▸ **YOUR INSTRUCTIONS**: Starting at the line below with "application and the" and stopping at the line with "При извлечении лигандов", please print each line exactly, those two included, and skip every picture.

▸ **DATA RECORDS**:

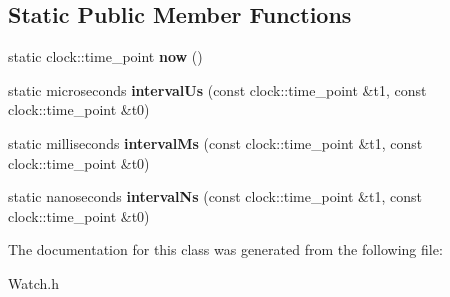 \subsection*{Static Public Member Functions}
\begin{DoxyCompactItemize}
\item 
\hypertarget{class_course_1_1_watch_af2418f8dc3b14a4fc85df152ce18d8e5}{static clock\-::time\-\_\-point {\bfseries now} ()}\label{class_course_1_1_watch_af2418f8dc3b14a4fc85df152ce18d8e5}

\item 
\hypertarget{class_course_1_1_watch_a8a005262c7569ba836b0013aae055300}{static microseconds {\bfseries interval\-Us} (const clock\-::time\-\_\-point \&t1, const clock\-::time\-\_\-point \&t0)}\label{class_course_1_1_watch_a8a005262c7569ba836b0013aae055300}

\item 
\hypertarget{class_course_1_1_watch_a9e03f58e2a0e199b3368b54e82f50580}{static milliseconds {\bfseries interval\-Ms} (const clock\-::time\-\_\-point \&t1, const clock\-::time\-\_\-point \&t0)}\label{class_course_1_1_watch_a9e03f58e2a0e199b3368b54e82f50580}

\item 
\hypertarget{class_course_1_1_watch_a25a03acd69f353ada818dd839b6c9d13}{static nanoseconds {\bfseries interval\-Ns} (const clock\-::time\-\_\-point \&t1, const clock\-::time\-\_\-point \&t0)}\label{class_course_1_1_watch_a25a03acd69f353ada818dd839b6c9d13}

\end{DoxyCompactItemize}


The documentation for this class was generated from the following file\-:\begin{DoxyCompactItemize}
\item 
Watch.\-h\end{DoxyCompactItemize}
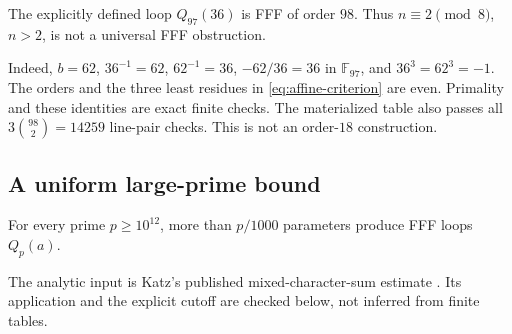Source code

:\begin{computationaltheorem}
\label{cthm:fff98}
The explicitly defined loop $Q_{97}(36)$ is FFF of order $98$.
Thus $n\equiv2\pmod8$, $n>2$, is not a universal FFF obstruction.
\end{computationaltheorem}

Indeed, $b=62$, $36^{-1}=62$, $62^{-1}=36$, $-62/36=36$ in
$\mathbb F_{97}$, and $36^3=62^3=-1$. The orders and the three
least residues in \eqref{eq:affine-criterion} are even.
Primality and these identities are exact finite checks.
The materialized table also passes all
$3\binom{98}{2}=14259$ line-pair checks. This is not an
order-$18$ construction.

\subsection{A uniform large-prime bound}

\begin{theorem}
\label{thm:affine-large-prime}
For every prime $p\geq10^{12}$, more than $p/1000$ parameters
produce FFF loops $Q_p(a)$.
\end{theorem}

The analytic input is Katz's published mixed-character-sum
estimate \cite[Theorem~1.5]{KatzMixed}. Its application and the
explicit cutoff are checked below, not inferred from finite tables.

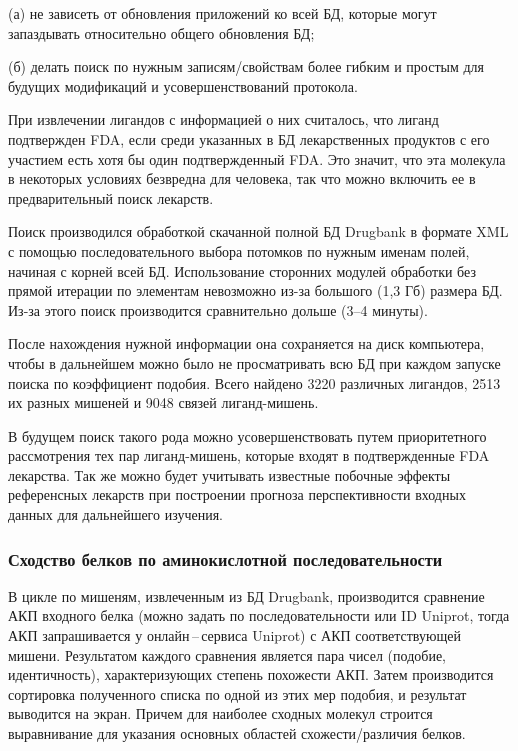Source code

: \documentclass[a4paper,14pt]{article}         %
\begin{document}
(а) не зависеть от обновления приложений ко всей БД, которые могут запаздывать относительно общего обновления БД; 

(б) делать поиск по нужным записям/свойствам более гибким и простым для будущих модификаций и усовершенствований протокола.

При извлечении лигандов с информацией о них считалось, что лиганд подтвержден FDA, если среди указанных в БД лекарственных продуктов с его участием есть хотя бы один подтвержденный FDA. Это значит, что эта молекула в некоторых условиях безвредна для человека, так что можно включить ее в предварительный поиск лекарств. 

Поиск производился обработкой скачанной полной БД Drugbank в формате XML с помощью последовательного выбора потомков по нужным именам полей, начиная с корней всей БД. Использование сторонних модулей обработки без прямой итерации по элементам невозможно из-за большого (1,3 Гб) размера БД. Из-за этого поиск производится сравнительно дольше (3--4 минуты).

После нахождения нужной информации она сохраняется на диск компьютера, чтобы в дальнейшем можно было не просматривать всю БД при каждом запуске поиска по коэффициент подобия. Всего найдено 3220 различных лигандов, 2513 их разных мишеней и 9048 связей лиганд-мишень.


В будущем поиск такого рода можно усовершенствовать путем приоритетного рассмотрения тех пар лиганд-мишень, которые входят в подтвержденные FDA лекарства. Так же можно будет учитывать известные побочные эффекты референсных лекарств при построении прогноза перспективности входных данных для дальнейшего изучения.

\subsubsection{Сходство белков по аминокислотной последовательности}

В цикле по мишеням, извлеченным из БД Drugbank, производится сравнение АКП входного белка (можно задать по последовательности или ID Uniprot, тогда АКП запрашивается у онлайн\,--\,сервиса Uniprot) с АКП соответствующей мишени. Результатом каждого сравнения является пара чисел (подобие, идентичность), характеризующих степень похожести АКП. Затем производится сортировка полученного списка по одной из этих мер подобия, и результат выводится на экран. Причем для наиболее сходных молекул строится выравнивание для указания основных областей схожести/различия белков.
\end{document}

▸ **RESPONSE AREA**:
estimate \cite[Theorem~1.5]{KatzMixed}. Its application and the
explicit cutoff are checked below, not inferred from finite tables.

Source code

: \documentclass[a4paper,14pt]{article}         %
\begin{document}
(а) не зависеть от обновления приложений ко всей БД, которые могут запаздывать относительно общего обновления БД; 

(б) делать поиск по нужным записям/свойствам более гибким и простым для будущих модификаций и усовершенствований протокола.

При извлечении лигандов с информацией о них считалось, что лиганд подтвержден FDA, если среди указанных в БД лекарственных продуктов с его участием есть хотя бы один подтвержденный FDA. Это значит, что эта молекула в некоторых условиях безвредна для человека, так что можно включить ее в предварительный поиск лекарств. 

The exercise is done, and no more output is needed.